Tim Hanson is in China researching stocks with the Global Gains team. This column is one of the dispatches he wrote in Beijing and emailed back to international investors interested in China's growth story. To sign up for all of Tim's dispatches from China, visit china2010.fool.com.

Here's a key insight regarding China today: There's a huge difference between the big "tier 1" cities, such as Beijing and Shanghai, and the rest of the country. And the gap isn't just financial -- it's cultural, too. People in Beijing were dismissive about our next destination, Shenzhen (population 14 million), calling it a backwater and a "very small city." And Xi'an, where we are now, is generally considered too rural to be taken seriously. Learning that we were once again traveling to Xi'an, one of our friends in Beijing shook his head and said, "I don't know why you always go there."

And yet, the gap between tier 1 and tier 2 cities appears to be narrowing. Not only have tier 2 cities been growing faster thanks to government incentives and their relatively smaller exposure to the financial sector, but consumers here in Xi'an also seem far wealthier, more fashionable, and worldly then they did when we first visited the city in 2007. Even so, there's still a gap: I'm typing this dispatch outside a Starbucks at the posh Century Ginwa mall. Although the shoppers seem unfazed by an American drinking espresso (which wasn't the case three years ago), I became a bit of a spectacle when I opened up my laptop (the Starbucks locations in Beijing are packed with laptop users).

But even if "narrowing" and "gone" are two different beasts, the fact is that Xi'an today feels more like a tier 1 consumer town than it ever has before -- a development that should be further aided by a strengthening Chinese currency and the economic growth here. If this observation holds true in other tier 2 cities, now might be a smart time to get some exposure to Chinese consumers.

Timing is everything
That stands in contrast to last year, when we warned you to avoid Chinese consumer stocks, such as Ctrip.com (Nasdaq: CTRP) and Li Ning. At the time, the sector was expensive relative to our diminished expectations of Chinese consumers.
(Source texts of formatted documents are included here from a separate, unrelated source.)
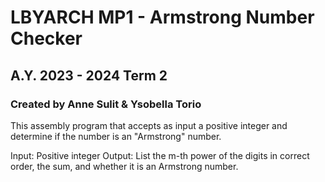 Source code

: # LBYARCH MP1 - Armstrong Number Checker
## A.Y. 2023 - 2024 Term 2
### Created by Anne Sulit & Ysobella Torio

This assembly program that accepts as input a positive integer and determine if the number is an "Armstrong" number.

Input: Positive integer
Output: List the m-th power of the digits in correct order, the sum, and whether it is an Armstrong number.

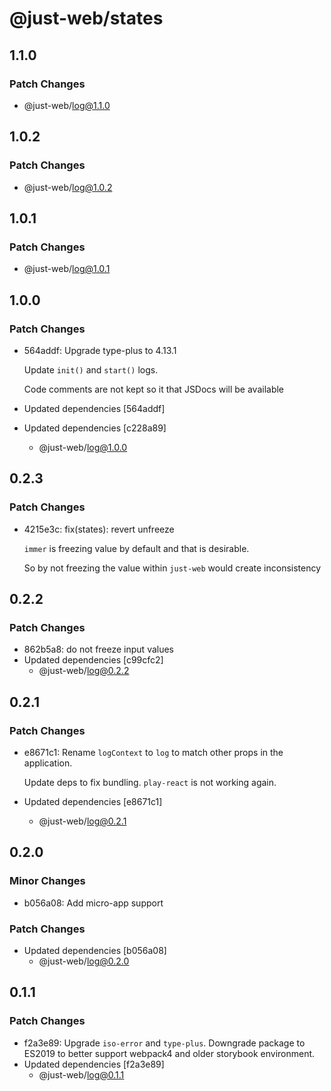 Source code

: # @just-web/states

## 1.1.0

### Patch Changes

- @just-web/log@1.1.0

## 1.0.2

### Patch Changes

- @just-web/log@1.0.2

## 1.0.1

### Patch Changes

- @just-web/log@1.0.1

## 1.0.0

### Patch Changes

- 564addf: Upgrade type-plus to 4.13.1

  Update `init()` and `start()` logs.

  Code comments are not kept so it that JSDocs will be available

- Updated dependencies [564addf]
- Updated dependencies [c228a89]
  - @just-web/log@1.0.0

## 0.2.3

### Patch Changes

- 4215e3c: fix(states): revert unfreeze

  `immer` is freezing value by default and that is desirable.

  So by not freezing the value within `just-web` would create inconsistency

## 0.2.2

### Patch Changes

- 862b5a8: do not freeze input values
- Updated dependencies [c99cfc2]
  - @just-web/log@0.2.2

## 0.2.1

### Patch Changes

- e8671c1: Rename `logContext` to `log` to match other props in the application.

  Update deps to fix bundling.
  `play-react` is not working again.

- Updated dependencies [e8671c1]
  - @just-web/log@0.2.1

## 0.2.0

### Minor Changes

- b056a08: Add micro-app support

### Patch Changes

- Updated dependencies [b056a08]
  - @just-web/log@0.2.0

## 0.1.1

### Patch Changes

- f2a3e89: Upgrade `iso-error` and `type-plus`.
  Downgrade package to ES2019 to better support webpack4 and older storybook environment.
- Updated dependencies [f2a3e89]
  - @just-web/log@0.1.1
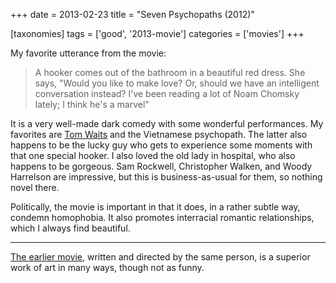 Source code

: +++
date = 2013-02-23
title = "Seven Psychopaths (2012)"

[taxonomies]
tags = ['good', '2013-movie']
categories = ['movies']
+++

My favorite utterance from the movie:

> A hooker comes out of the bathroom in a beautiful red dress. She says,
> "Would you like to make love? Or, should we have an intelligent
> conversation instead? I've been reading a lot of Noam Chomsky lately;
> I think he's a marvel"

It is a very well-made dark comedy with some wonderful performances. My
favorites are [Tom Waits] and the Vietnamese psychopath. The latter also
happens to be the lucky guy who gets to experience some moments with
that one special hooker. I also loved the old lady in hospital, who also
happens to be gorgeous. Sam Rockwell, Christopher Walken, and Woody
Harrelson are impressive, but this is business-as-usual for them, so
nothing novel there.

Politically, the movie is important in that it does, in a rather subtle
way, condemn homophobia. It also promotes interracial romantic
relationships, which I always find beautiful.

---

[The earlier movie], written and directed by the same person, is a
superior work of art in many ways, though not as funny.

  [Tom Waits]: http://en.wikipedia.org/wiki/Tom_Waits
  [The earlier movie]: http://tshepang.net/in-bruges-2008
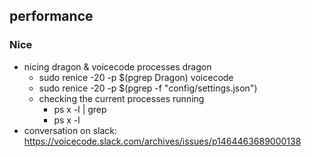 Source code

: ## performance

### Nice
- nicing dragon & voicecode processes
    dragon
    - sudo renice -20 -p $(pgrep Dragon)
    voicecode
    - sudo renice -20 -p $(pgrep -f "config/settings.json")
    - checking the current processes running
        - ps x -l | grep <argument>
        - ps x -l
- conversation on slack: https://voicecode.slack.com/archives/issues/p1464463689000138
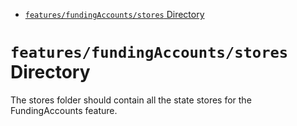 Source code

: <!-- START doctoc generated TOC please keep comment here to allow auto update -->
<!-- DON'T EDIT THIS SECTION, INSTEAD RE-RUN doctoc TO UPDATE -->

- [`features/fundingAccounts/stores` Directory](#featuresfundingaccountsstores-directory)

<!-- END doctoc generated TOC please keep comment here to allow auto update -->

# `features/fundingAccounts/stores` Directory

The stores folder should contain all the state stores for the FundingAccounts feature.
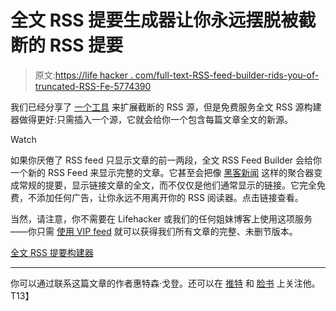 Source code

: # 全文 RSS 提要生成器让你永远摆脱被截断的 RSS 提要

> 原文:[https://life hacker . com/full-text-RSS-feed-builder-rids-you-of-truncated-RSS-Fe-5774390](https://lifehacker.com/full-text-rss-feed-builder-rids-you-of-truncated-rss-fe-5774390)

我们已经分享了 [一个工具](https://lifehacker.com/google-reader-full-feed-expands-truncated-feeds-with-a-5523024) 来扩展截断的 RSS 源，但是免费服务全文 RSS 源构建器做得更好:只需插入一个源，它就会给你一个包含每篇文章全文的新源。

Watch

如果你厌倦了 RSS feed 只显示文章的前一两段，全文 RSS Feed Builder 会给你一个新的 RSS Feed 来显示完整的文章。它甚至会把像 [黑客新闻](http://news.ycombinator.com/) 这样的聚合器变成常规的提要，显示链接文章的全文，而不仅仅是他们通常显示的链接。它完全免费，不添加任何广告，让你永远不用离开你的 RSS 阅读器。点击链接查看。

当然，请注意，你不需要在 Lifehacker 或我们的任何姐妹博客上使用这项服务——你只需 [使用 VIP feed](https://lifehacker.com/lifehacker-rss-feeds-do-a-little-dance-5489210) 就可以获得我们所有文章的完整、未删节版本。

[全文 RSS 提要构建器](http://fulltextrssfeed.com/)

* * *

你可以通过联系这篇文章的作者惠特森·戈登。还可以在 [推特](http://twitter.com/WhitsonGordon) 和 [脸书](http://www.facebook.com/WhitsonGordonFanPage) 上关注他。
T13】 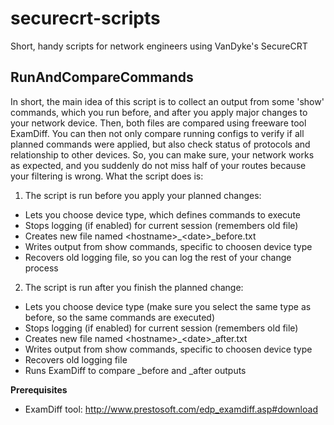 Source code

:# securecrt-scripts
Short, handy scripts for network engineers using VanDyke's SecureCRT

## RunAndCompareCommands

In short, the main idea of this script is to collect an output from some 'show' commands, which you run before, and after you apply major changes to your network device. Then, both files are compared using freeware tool ExamDiff. You can then not only compare running configs to verify if all planned commands were applied, but also check status of protocols and relationship to other devices. So, you can make sure, your network works as expected, and you suddenly do not miss half of your routes because your filtering is wrong. What the script does is:

1. The script is run before you apply your planned changes:
 * Lets you choose device type, which defines commands to execute
 * Stops logging (if enabled) for current session (remembers old file)
 * Creates new file named \<hostname\>_\<date\>_before.txt
 * Writes output from show commands, specific to choosen device type
 * Recovers old logging file, so you can log the rest of your change process

2. The script is run after you finish the planned change:
 * Lets you choose device type (make sure you select the same type as before, so the same commands are executed)
 * Stops logging (if enabled) for current session (remembers old file)
 * Creates new file named \<hostname\>_\<date\>_after.txt
 * Writes output from show commands, specific to choosen device type
 * Recovers old logging file
 * Runs ExamDiff to compare _before and _after outputs

__Prerequisites__
 - ExamDiff tool: http://www.prestosoft.com/edp_examdiff.asp#download
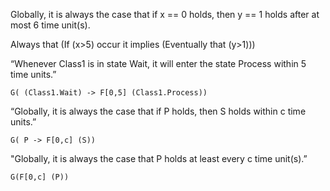 Globally, it is always the case that if x == 0 holds, then y == 1 holds after at most 6 time unit(s).










Always that (If (x>5) occur it implies (Eventually that (y>1)))



“Whenever Class1 is in state Wait, it will enter the state Process within 5 time units.”

    G( (Class1.Wait) -> F[0,5] (Class1.Process))


“Globally, it is always the case that if P holds, then S holds within c time units.”

    G( P -> F[0,c] (S))

"Globally, it is always the case that P holds at least every c time unit(s).”

    G(F[0,c] (P)) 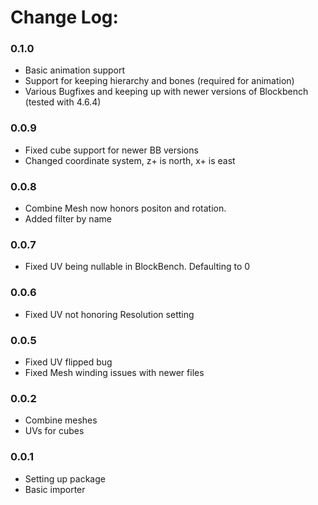 # Change Log:
### 0.1.0
* Basic animation support
* Support for keeping hierarchy and bones (required for animation)
* Various Bugfixes and keeping up with newer versions of Blockbench (tested with 4.6.4)
### 0.0.9
* Fixed cube support for newer BB versions
* Changed coordinate system, z+ is north, x+ is east
### 0.0.8
* Combine Mesh now honors positon and rotation.
* Added filter by name
### 0.0.7
* Fixed UV being nullable in BlockBench. Defaulting to 0
### 0.0.6
* Fixed UV not honoring Resolution setting
### 0.0.5
* Fixed UV flipped bug
* Fixed Mesh winding issues with newer files
### 0.0.2 
* Combine meshes
* UVs for cubes
### 0.0.1 
* Setting up package
* Basic importer
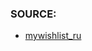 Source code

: ### SOURCE:
 * [mywishlist_ru](https://github.com/gil9red/SimplePyScripts/blob/f458c66140d21281424d643641664da88a4a7d5a/html_parsing/mywishlist_ru)

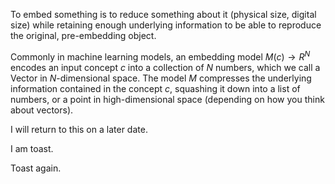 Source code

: To embed something is to reduce something about it (physical size, digital size) while retaining enough underlying information to be able to reproduce the original, pre-embedding object.

Commonly in machine learning models, an embedding model $M(c) \rightarrow R^N$ encodes an input concept $c$ into a collection of $N$ numbers, which we call a Vector in $N$-dimensional space. The model $M$ compresses the underlying information contained in the concept $c$, squashing it down into a list of numbers, or a point in high-dimensional space (depending on how you think about vectors).

I will return to this on a later date.

I am toast.

Toast again.
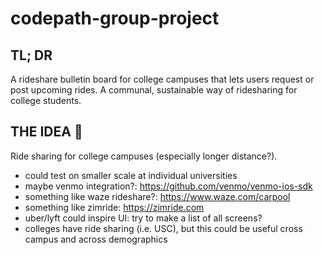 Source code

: # codepath-group-project

## TL; DR
A rideshare bulletin board for college campuses that lets users request or post upcoming rides. A communal, sustainable way of ridesharing for college students.


## THE IDEA 🤩
Ride sharing for college campuses (especially longer distance?).
- could test on smaller scale at individual universities
- maybe venmo integration?: https://github.com/venmo/venmo-ios-sdk
- something like waze rideshare?: https://www.waze.com/carpool
- something like zimride: https://zimride.com
- uber/lyft could inspire UI: try to make a list of all screens?
- colleges have ride sharing (i.e. USC), but this could be useful cross campus and across demographics


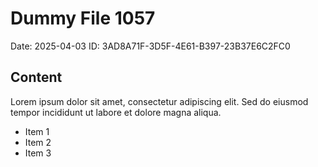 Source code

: # Dummy File 1057

Date: 2025-04-03
ID: 3AD8A71F-3D5F-4E61-B397-23B37E6C2FC0

## Content

Lorem ipsum dolor sit amet, consectetur adipiscing elit.
Sed do eiusmod tempor incididunt ut labore et dolore magna aliqua.

* Item 1
* Item 2
* Item 3
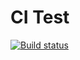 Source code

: # CI Test
[![Build status](https://ci.appveyor.com/api/projects/status/qqiyt3oyst7ogbo1?svg=true)](https://ci.appveyor.com/project/AlyonaKh29/ajs-containers-map-2)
Not only did we expect a wealth gap to persist in the second half of 2009 and early 2010, but we also thought job losses in the stressed manufacturing sector would hold back consumer spending.

That thesis turned out to be largely correct, and those of you who invested in rural China and the agricultural sector have been rewarded over the past year. But now, China's stimulus efforts and the government's decision to float its currency, the yuan, have the potential to spur a consumer market that has attractive fundamentals: It's large, growing, largely debt-free, and its shoppers are extremely brand-conscious. As evidence of that last point, consider one of the more interesting footnotes in Yongye International's (Nasdaq: YONG) 10-K filing: The fertilizer company leases and provides cars for its distributors. Why? CFO Sam Yu says it's because the distributors are motivated by status. By giving them a nice car if they meet their growth targets (and having the power to take it away if they don't), Yongye has created a relatively low-cost incentive for its distributors to do a good job.

So it goes with brands
But you don't have to root through 10-Ks to see how much cache brands carry in China. It's evident in the number of knock-offs you see on the street. Our favorite on the trip so far is an Armani Exchange T-shirt. How did we know it was a knock-off? The logo below the Armani name was a Nike swoosh!

Brands matter here, and people want to own them. As Chinese consumers grow wealthier, they'll prefer the real deals over the fakes, and eventually we won't have to speculate whether the Burberry, Kappa, Adidas, Louis Vuitton, and Oakley products here are legitimate.

What's more, as domestic Chinese brands try to grow in prominence, we expect the Chinese government to enhance its protections of trademarks and intellectual property. After all, the Chinese government is much more likely to pay attention to the problems of piracy when the likes of Li Ning, 361, HTC, and other domestic Chinese companies get hurt by it.

And although true luxury brands remain out of the reach of most Chinese consumers, companies such as Coach and Tiffany have proven in the United States that they can make some of their wares more affordable without marginalizing the value of their brands. This might work in China, too.

How it plays out
All told, if Chinese consumers grow wealthier, the government better protects trademarks, and multinational luxury-goods companies move slightly down-market, long-term investors could do very well in this sector. We'll be looking hard at consumer companies in Shenzhen and Hong Kong over the next few days.